Safety and anaesthesia

Anaesthetics are considerably safer now then it was 150 years ago. Compared to other specialties it is often held to be a shining example of improved patient safety. Gaba (2000) summarized this in the following manner.1

“Anesthesiology is acknowledged as the leading medical specialty in addressing patient safety.Anaesthesia is safer than ever owing to many different types of solutions to safety problems.Solution strategies have included incorporating new technologies, standards, and guidelines, and addressing problems relating to human factors and systems issues.The multidisciplinary Anesthesia Safety Foundation was a key vehicle for promoting patient safety.”A crucial step was institutionalizing patient safety as a topic of professional concern.”

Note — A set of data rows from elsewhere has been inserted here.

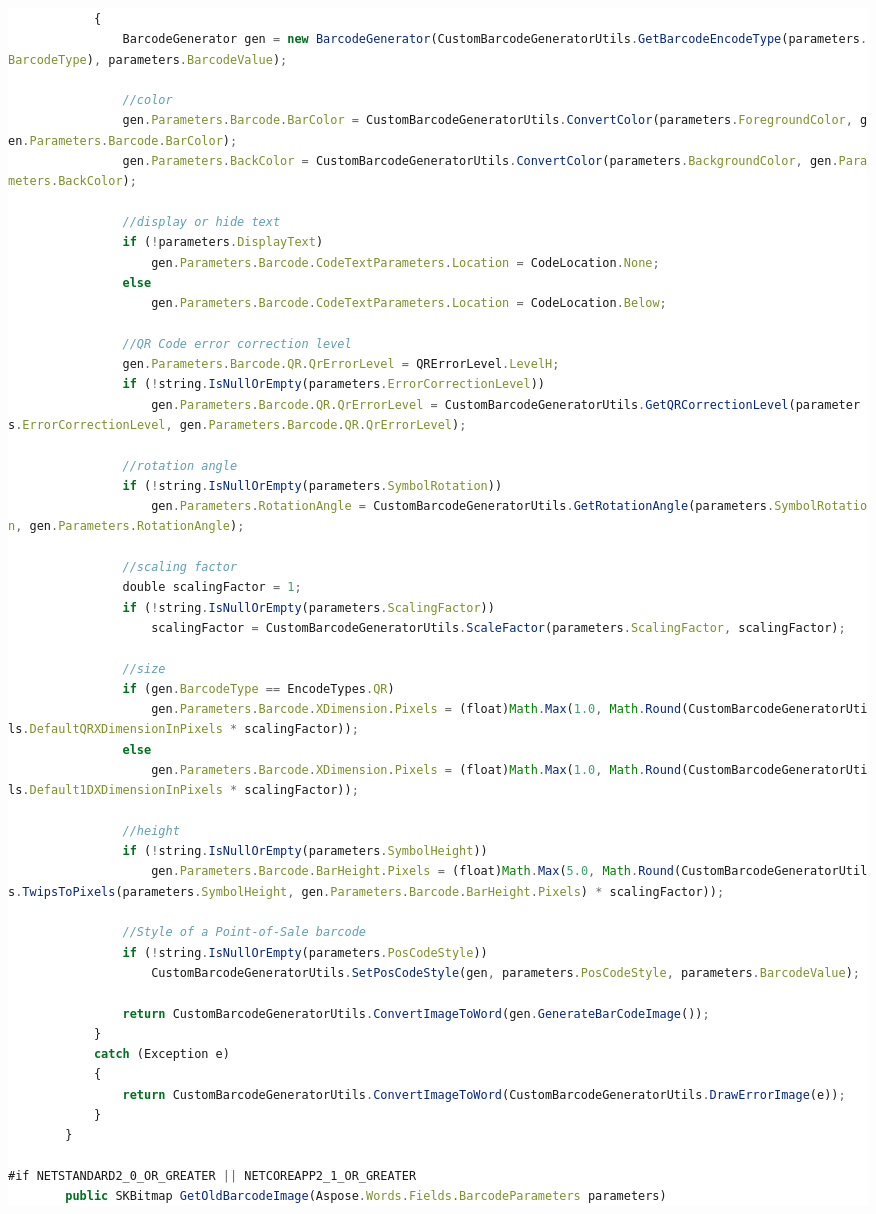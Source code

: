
 ```javascript
            {
                BarcodeGenerator gen = new BarcodeGenerator(CustomBarcodeGeneratorUtils.GetBarcodeEncodeType(parameters.BarcodeType), parameters.BarcodeValue);

                //color
                gen.Parameters.Barcode.BarColor = CustomBarcodeGeneratorUtils.ConvertColor(parameters.ForegroundColor, gen.Parameters.Barcode.BarColor);
                gen.Parameters.BackColor = CustomBarcodeGeneratorUtils.ConvertColor(parameters.BackgroundColor, gen.Parameters.BackColor);

                //display or hide text
                if (!parameters.DisplayText)
                    gen.Parameters.Barcode.CodeTextParameters.Location = CodeLocation.None;
                else
                    gen.Parameters.Barcode.CodeTextParameters.Location = CodeLocation.Below;

                //QR Code error correction level
                gen.Parameters.Barcode.QR.QrErrorLevel = QRErrorLevel.LevelH;
                if (!string.IsNullOrEmpty(parameters.ErrorCorrectionLevel))
                    gen.Parameters.Barcode.QR.QrErrorLevel = CustomBarcodeGeneratorUtils.GetQRCorrectionLevel(parameters.ErrorCorrectionLevel, gen.Parameters.Barcode.QR.QrErrorLevel);

                //rotation angle
                if (!string.IsNullOrEmpty(parameters.SymbolRotation))
                    gen.Parameters.RotationAngle = CustomBarcodeGeneratorUtils.GetRotationAngle(parameters.SymbolRotation, gen.Parameters.RotationAngle);

                //scaling factor
                double scalingFactor = 1;
                if (!string.IsNullOrEmpty(parameters.ScalingFactor))
                    scalingFactor = CustomBarcodeGeneratorUtils.ScaleFactor(parameters.ScalingFactor, scalingFactor);

                //size
                if (gen.BarcodeType == EncodeTypes.QR)
                    gen.Parameters.Barcode.XDimension.Pixels = (float)Math.Max(1.0, Math.Round(CustomBarcodeGeneratorUtils.DefaultQRXDimensionInPixels * scalingFactor));
                else
                    gen.Parameters.Barcode.XDimension.Pixels = (float)Math.Max(1.0, Math.Round(CustomBarcodeGeneratorUtils.Default1DXDimensionInPixels * scalingFactor));

                //height
                if (!string.IsNullOrEmpty(parameters.SymbolHeight))
                    gen.Parameters.Barcode.BarHeight.Pixels = (float)Math.Max(5.0, Math.Round(CustomBarcodeGeneratorUtils.TwipsToPixels(parameters.SymbolHeight, gen.Parameters.Barcode.BarHeight.Pixels) * scalingFactor));

                //Style of a Point-of-Sale barcode
                if (!string.IsNullOrEmpty(parameters.PosCodeStyle))
                    CustomBarcodeGeneratorUtils.SetPosCodeStyle(gen, parameters.PosCodeStyle, parameters.BarcodeValue);

                return CustomBarcodeGeneratorUtils.ConvertImageToWord(gen.GenerateBarCodeImage());
            }
            catch (Exception e)
            {
                return CustomBarcodeGeneratorUtils.ConvertImageToWord(CustomBarcodeGeneratorUtils.DrawErrorImage(e));
            }
        }

#if NETSTANDARD2_0_OR_GREATER || NETCOREAPP2_1_OR_GREATER         
        public SKBitmap GetOldBarcodeImage(Aspose.Words.Fields.BarcodeParameters parameters)
```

The USA based Institute of Medicine (IOM) asserted in 1999: “Anesthesia is an area in which very impressive improvements in safety have been made.” The Committee stated that anesthesia mortality rates have decreased from 2 deaths per 10,000 anesthetics administered in the 1980s to about 1 death per 200,000 to 300,000 anesthetics administered today.2 Other authors, in contrast, state that this improvement in safety records is overstated by several orders of magnitude.3 The truth must lie somewhere between the ranges of figures offered by different authors. Suffice it to say most anesthetists will complete an entire career in anesthesia without experiencing a single unexpected death (mortality) during surgery.

Although anesthesiology has made important strides in improving patients’ physical safety, there is still some way to go, especially with regard to non-fatal postoperative illness (morbidity), including neurobehavioral disturbances. Improving our understanding of how anaesthetics work may help in this regard.

Case history

Despite all the improvements in patient safety, an anaesthetic may, rarely, result in a non-fatal but significant illness or postoperative neurobehavioural disturbance. Various example case histories are in the public domain. Carina Storrs in Scientific American reported on the case of Susan Baker, an 81-year-old professor of Public Health at the Johns Hopkins Bloomberg School. She underwent three hours of general anesthesia whilst having back surgery. Surgery and recovery progressed uneventfully until the evening, 6 hours after surgery. During the night deterioration in her mental function occurred and she began to hallucinate that a fire raged through the hospital toward her room. Understandably terrorized she repeatedly sought help from the nursing staff. By the next day she was back to her usual self. “It was the most terrifying experience I have ever had,” she is reported to have said.4

Baker’s experience is typical of the rare and unusual postoperative disturbance that is reported as postoperative delirium. In addition to hallucinations patients become confused and may suffer memory loss. They may forget why they are in the hospital, be unable to respond to direct questioning and when they do respond the answer bears no relation to the question. Fortunately such disturbances usually resolve within a short period of time (1-2) days.

This specific type of postoperative neuro-behavioural disturbance, though severe, is fortunately infrequent. It is precisely because of its infrequency that so little is known about it.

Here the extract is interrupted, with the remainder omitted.